The task >> Below are the records; extract from them the line containing "Referral/Auth | Status |" to the line containing "This repository will", both lines included, exactly and with no pictures.

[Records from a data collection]
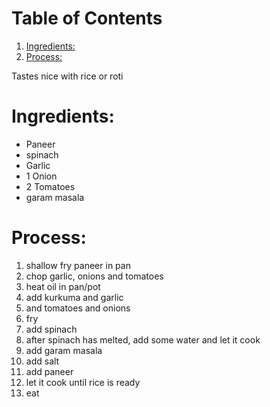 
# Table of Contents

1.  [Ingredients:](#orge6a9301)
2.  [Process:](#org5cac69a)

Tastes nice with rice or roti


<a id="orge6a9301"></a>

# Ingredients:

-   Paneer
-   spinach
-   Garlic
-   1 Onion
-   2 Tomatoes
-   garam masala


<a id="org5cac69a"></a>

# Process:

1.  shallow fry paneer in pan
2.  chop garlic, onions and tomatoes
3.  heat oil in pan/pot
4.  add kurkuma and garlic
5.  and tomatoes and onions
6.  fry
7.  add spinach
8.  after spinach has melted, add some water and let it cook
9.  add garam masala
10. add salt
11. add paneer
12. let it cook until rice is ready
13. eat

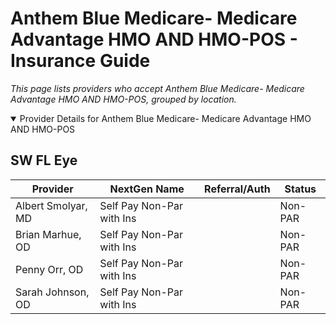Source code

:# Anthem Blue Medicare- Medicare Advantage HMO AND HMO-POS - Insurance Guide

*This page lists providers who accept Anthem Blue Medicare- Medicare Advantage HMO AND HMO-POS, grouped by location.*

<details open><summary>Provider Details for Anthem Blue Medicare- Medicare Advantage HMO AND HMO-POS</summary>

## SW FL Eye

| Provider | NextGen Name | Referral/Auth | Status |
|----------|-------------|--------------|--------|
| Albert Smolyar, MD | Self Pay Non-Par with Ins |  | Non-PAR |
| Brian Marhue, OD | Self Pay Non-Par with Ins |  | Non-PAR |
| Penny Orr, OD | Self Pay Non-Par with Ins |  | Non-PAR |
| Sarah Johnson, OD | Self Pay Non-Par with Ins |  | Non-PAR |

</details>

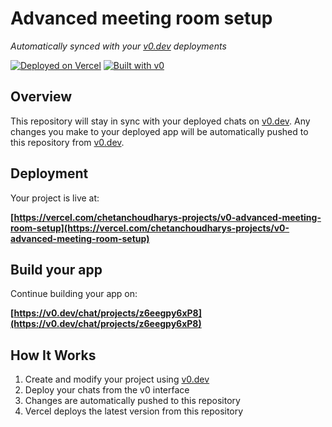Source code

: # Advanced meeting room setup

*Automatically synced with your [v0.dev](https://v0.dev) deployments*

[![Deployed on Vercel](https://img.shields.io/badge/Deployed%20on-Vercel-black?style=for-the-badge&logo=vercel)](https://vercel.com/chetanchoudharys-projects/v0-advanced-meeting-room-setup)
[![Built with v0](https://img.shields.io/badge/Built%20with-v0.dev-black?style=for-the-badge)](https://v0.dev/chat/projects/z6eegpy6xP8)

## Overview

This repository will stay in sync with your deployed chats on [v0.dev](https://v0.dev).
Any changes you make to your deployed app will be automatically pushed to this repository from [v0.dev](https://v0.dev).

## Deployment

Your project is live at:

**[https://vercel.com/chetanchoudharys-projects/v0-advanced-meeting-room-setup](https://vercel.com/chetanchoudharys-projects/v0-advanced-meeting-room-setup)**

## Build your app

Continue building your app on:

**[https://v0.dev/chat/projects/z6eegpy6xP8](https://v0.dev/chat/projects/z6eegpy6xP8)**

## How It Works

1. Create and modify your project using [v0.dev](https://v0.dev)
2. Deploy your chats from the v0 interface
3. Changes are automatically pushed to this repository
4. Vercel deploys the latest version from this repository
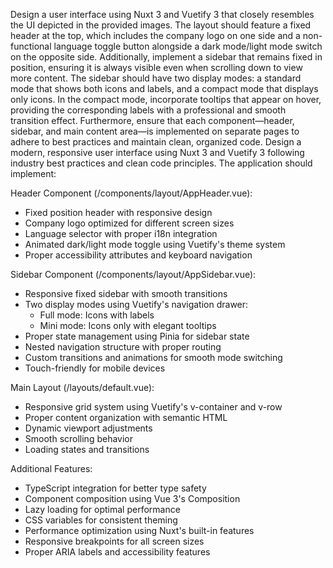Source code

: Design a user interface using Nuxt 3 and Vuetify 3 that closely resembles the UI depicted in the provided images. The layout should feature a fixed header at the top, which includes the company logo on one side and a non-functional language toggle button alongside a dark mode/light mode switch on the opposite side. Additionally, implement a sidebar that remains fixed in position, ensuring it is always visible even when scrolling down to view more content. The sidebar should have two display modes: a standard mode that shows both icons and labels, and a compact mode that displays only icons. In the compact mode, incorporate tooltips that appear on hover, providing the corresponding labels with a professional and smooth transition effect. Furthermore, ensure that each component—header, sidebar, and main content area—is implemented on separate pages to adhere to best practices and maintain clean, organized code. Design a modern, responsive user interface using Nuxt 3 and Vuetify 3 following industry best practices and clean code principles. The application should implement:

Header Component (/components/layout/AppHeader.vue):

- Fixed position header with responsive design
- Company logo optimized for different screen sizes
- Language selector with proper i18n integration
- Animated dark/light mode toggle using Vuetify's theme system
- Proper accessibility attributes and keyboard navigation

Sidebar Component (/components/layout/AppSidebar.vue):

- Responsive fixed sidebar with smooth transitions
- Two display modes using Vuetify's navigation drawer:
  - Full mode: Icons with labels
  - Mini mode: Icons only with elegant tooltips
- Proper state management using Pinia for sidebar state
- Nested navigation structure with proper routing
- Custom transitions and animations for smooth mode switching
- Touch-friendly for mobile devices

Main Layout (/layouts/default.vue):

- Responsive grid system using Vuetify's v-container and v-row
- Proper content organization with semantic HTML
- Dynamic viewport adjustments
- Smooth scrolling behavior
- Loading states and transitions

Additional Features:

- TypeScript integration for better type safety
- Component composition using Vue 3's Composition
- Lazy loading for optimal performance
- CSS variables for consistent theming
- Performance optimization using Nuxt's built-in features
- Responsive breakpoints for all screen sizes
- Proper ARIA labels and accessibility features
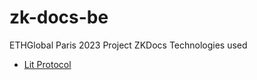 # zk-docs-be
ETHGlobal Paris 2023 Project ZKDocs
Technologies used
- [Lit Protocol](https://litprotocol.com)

Output for this task >>
| Provider | NextGen Name | Referral/Auth | Status |
|----------|-------------|--------------|--------|
| Albert Smolyar, MD | Self Pay Non-Par with Ins |  | Non-PAR |
| Brian Marhue, OD | Self Pay Non-Par with Ins |  | Non-PAR |
| Penny Orr, OD | Self Pay Non-Par with Ins |  | Non-PAR |
| Sarah Johnson, OD | Self Pay Non-Par with Ins |  | Non-PAR |

</details>

Source code

: # Advanced meeting room setup

*Automatically synced with your [v0.dev](https://v0.dev) deployments*

[![Deployed on Vercel](https://img.shields.io/badge/Deployed%20on-Vercel-black?style=for-the-badge&logo=vercel)](https://vercel.com/chetanchoudharys-projects/v0-advanced-meeting-room-setup)
[![Built with v0](https://img.shields.io/badge/Built%20with-v0.dev-black?style=for-the-badge)](https://v0.dev/chat/projects/z6eegpy6xP8)

## Overview

This repository will stay in sync with your deployed chats on [v0.dev](https://v0.dev).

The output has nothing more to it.